2 広島県労委は、会社に対し、①X1の原職復帰、②組合への文書交付を命じ、会社に対するその余の申立てを棄却し、支社及び支店に対する申立てを却下した。
 本件は、これを不服として、会社が広島地裁に行政訴訟を提起した事件であるが、同地裁は、会社の請求を棄却した。
判決主文  1 原告の請求を棄却する。
2 訴訟費用及び補助参加費用は原告の負担とする。  
判決の要旨  1 本件異動命令は、労働組合の正当な活動を理由とする不利益取扱い(労組法7条1号本文)に当たるか
 〔安芸府中支店郵便課においては外務正社員は計画人員より多い状態(過員)ではあったものの、実際の業務量との関係で人員が不足し、他方、広島東支店第一集配課及び第二集配課において人員が不足していた様子はうかがえないなど〕本件異動命令は、業務上の必要性に疑問があり、しかも、選考基準や異動予定者の人選に不自然な点や疑問点が散見されるから、これが支部と安芸府中支店の労使関係は従来から必ずしも良好であったとはいえず、安芸府中支店長も、支部の組合活動が安芸府中支店にとって好ましからざるものであることと、X1が支部の組合活動の中心的役割を担っていたことを認識していたという状況の下で発令されたことも併せ考えると、むしろX1が正当な組合活動をしたことを理由にしてなされたと推認するのが相当である。
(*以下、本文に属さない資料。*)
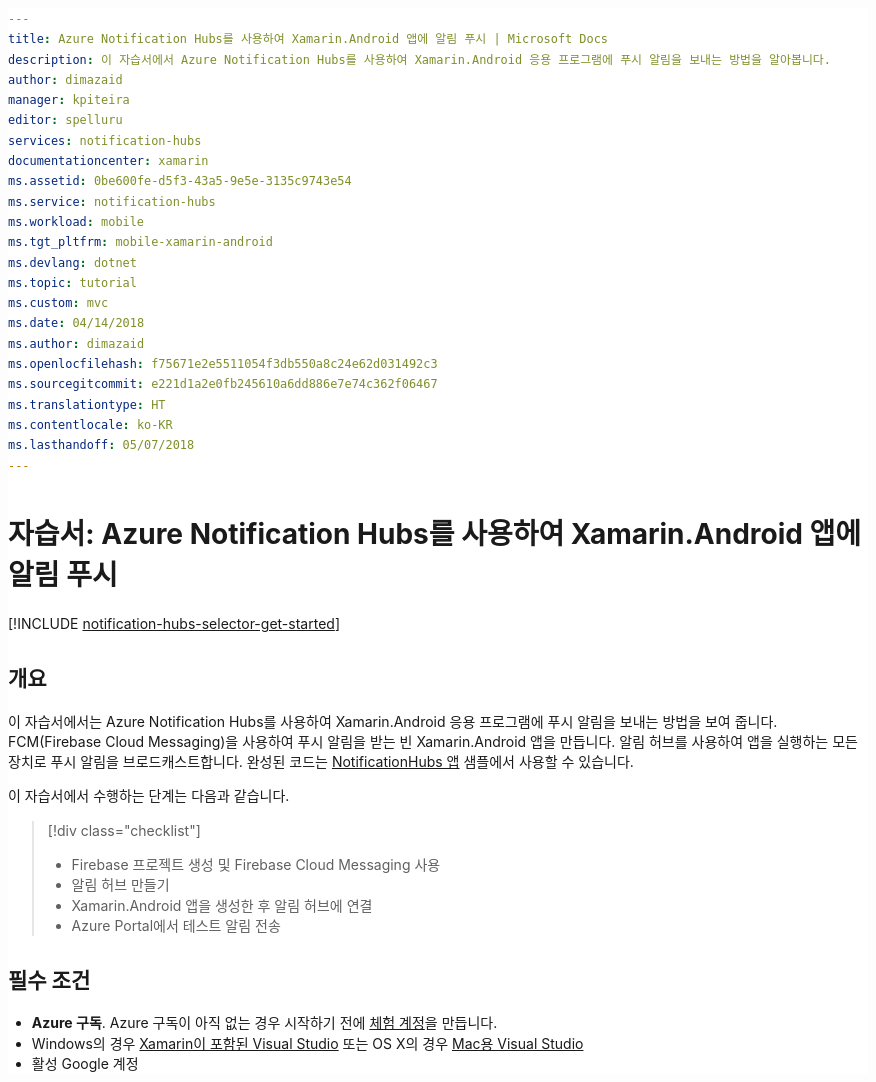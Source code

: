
 ```yaml
---
title: Azure Notification Hubs를 사용하여 Xamarin.Android 앱에 알림 푸시 | Microsoft Docs
description: 이 자습서에서 Azure Notification Hubs를 사용하여 Xamarin.Android 응용 프로그램에 푸시 알림을 보내는 방법을 알아봅니다.
author: dimazaid
manager: kpiteira
editor: spelluru
services: notification-hubs
documentationcenter: xamarin
ms.assetid: 0be600fe-d5f3-43a5-9e5e-3135c9743e54
ms.service: notification-hubs
ms.workload: mobile
ms.tgt_pltfrm: mobile-xamarin-android
ms.devlang: dotnet
ms.topic: tutorial
ms.custom: mvc
ms.date: 04/14/2018
ms.author: dimazaid
ms.openlocfilehash: f75671e2e5511054f3db550a8c24e62d031492c3
ms.sourcegitcommit: e221d1a2e0fb245610a6dd886e7e74c362f06467
ms.translationtype: HT
ms.contentlocale: ko-KR
ms.lasthandoff: 05/07/2018
---
```

# <a name="tutorial-push-notifications-to-xamarinandroid-apps-using-azure-notification-hubs"></a>자습서: Azure Notification Hubs를 사용하여 Xamarin.Android 앱에 알림 푸시
[!INCLUDE [notification-hubs-selector-get-started](../../includes/notification-hubs-selector-get-started.md)]

## <a name="overview"></a>개요
이 자습서에서는 Azure Notification Hubs를 사용하여 Xamarin.Android 응용 프로그램에 푸시 알림을 보내는 방법을 보여 줍니다. FCM(Firebase Cloud Messaging)을 사용하여 푸시 알림을 받는 빈 Xamarin.Android 앱을 만듭니다. 알림 허브를 사용하여 앱을 실행하는 모든 장치로 푸시 알림을 브로드캐스트합니다. 완성된 코드는 [NotificationHubs 앱][GitHub] 샘플에서 사용할 수 있습니다.

이 자습서에서 수행하는 단계는 다음과 같습니다.

> [!div class="checklist"]
> * Firebase 프로젝트 생성 및 Firebase Cloud Messaging 사용
> * 알림 허브 만들기
> * Xamarin.Android 앱을 생성한 후 알림 허브에 연결
> * Azure Portal에서 테스트 알림 전송

## <a name="prerequisites"></a>필수 조건

- **Azure 구독**. Azure 구독이 아직 없는 경우 시작하기 전에 [체험 계정](https://azure.microsoft.com/free/?WT.mc_id=A261C142F)을 만듭니다.
- Windows의 경우 [Xamarin이 포함된 Visual Studio] 또는 OS X의 경우 [Mac용 Visual Studio]
- 활성 Google 계정


[Enable Google Cloud Messaging]: #register
[Configure your Notification Hub]: #configure-hub
[Connecting your app to the Notification Hub]: #connecting-app
[Run your app with the emulator]: #run-app
[Send notifications from your back-end]: #send
[11]: ./media/partner-xamarin-notification-hubs-android-get-started/notification-hub-configure-android.png
[13]: ./media/partner-xamarin-notification-hubs-android-get-started/notification-hub-create-xamarin-android-app1.png
[15]: ./media/partner-xamarin-notification-hubs-android-get-started/notification-hub-create-xamarin-android-app3.png
[18]: ./media/partner-xamarin-notification-hubs-android-get-started/notification-hub-create-android-app7.png
[19]: ./media/partner-xamarin-notification-hubs-android-get-started/notification-hub-create-android-app8.png
[20]: ./media/partner-xamarin-notification-hubs-android-get-started/notification-hub-create-console-app.png
[21]: ./media/partner-xamarin-notification-hubs-android-get-started/notification-hub-android-toast.png
[22]: ./media/partner-xamarin-notification-hubs-android-get-started/notification-hub-create-xamarin-android-project1.png
[23]: ./media/partner-xamarin-notification-hubs-android-get-started/notification-hub-create-xamarin-android-project2.png
[24]: ./media/partner-xamarin-notification-hubs-android-get-started/notification-hub-xamarin-android-app-options.png
[25]: ./media/partner-xamarin-notification-hubs-android-get-started/notification-hub-google-services-json.png
[30]: ./media/notification-hubs-android-get-started/notification-hubs-test-send.png
[Submit an app page]: http://go.microsoft.com/fwlink/p/?LinkID=266582
[My Applications]: http://go.microsoft.com/fwlink/p/?LinkId=262039
[Live SDK for Windows]: http://go.microsoft.com/fwlink/p/?LinkId=262253
[Get started with Mobile Services]: /develop/mobile/tutorials/get-started-xamarin-android/#create-new-service
[JavaScript and HTML]: /develop/mobile/tutorials/get-started-with-push-js
[Xamarin이 포함된 Visual Studio]: https://docs.microsoft.com/visualstudio/install/install-visual-studio
[Mac용 Visual Studio]: https://www.visualstudio.com/vs/visual-studio-mac/
[Azure Portal]: https://portal.azure.com/
[wns object]: http://go.microsoft.com/fwlink/p/?LinkId=260591
[Notification Hubs Guidance]: http://msdn.microsoft.com/library/jj927170.aspx
[Notification Hubs How-To for Android]: http://msdn.microsoft.com/library/dn282661.aspx
[Use Notification Hubs to push notifications to users]: /manage/services/notification-hubs/notify-users-aspnet
[Use Notification Hubs to send breaking news]: /manage/services/notification-hubs/breaking-news-dotnet
[GitHub]: https://github.com/Azure/azure-notificationhubs-samples/tree/master/dotnet/Xamarin/GetStartedXamarinAndroid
 そして、X1は、本件異動命令後は、安芸府中支店の職場の問題に取り組むことが実際上困難となり、また、窓口担当正委員の任期を残していたにもかかわらず、窓口交渉の担当になることを安芸府中支店において拒否されたことからすれば、本件異動命令によって、本件異動命令以前と同様の組合活動を行うことは困難となったといえるから、本件異動命令によってX1には、組合活動上の不利益が生じたと認められる。
 以上によれば、本件異動命令は不利益取扱い(労組法7条1号本文)に該当する。
2 本件異動命令は、労働組合の活動に対する支配介入(労組法7条3号)に当たるか
 本件異動命令は、合理的な必要性がないにもかかわらず、支部の組合活動の中心的役割を担っていたX1を広島東支店へ異動させているところ、これが支部と安芸府中支店の労使関係は従来から必ずしも良好であったとはいえず、安芸府中支店長も、支部の組合活動が安芸府中支店にとって好ましからざるものであること、X1が支部の組合活動の中心的役割を担っていたことを認識していたという状況の下で発令されているから、これらを併せ考えると、本件異動命令は、支部の組合活動を抑制する効果を狙って行われたと推認せざるを得ない。
 そして、本件異動命令後の窓口交渉の回数、支部執行委員会の開催回数、安芸府中支店に対する要求書の提出回数は、本件異動命令以前のそれと比較して減少しているから、本件異動命令によって支部の組合活動が著しく減退したことが認められる。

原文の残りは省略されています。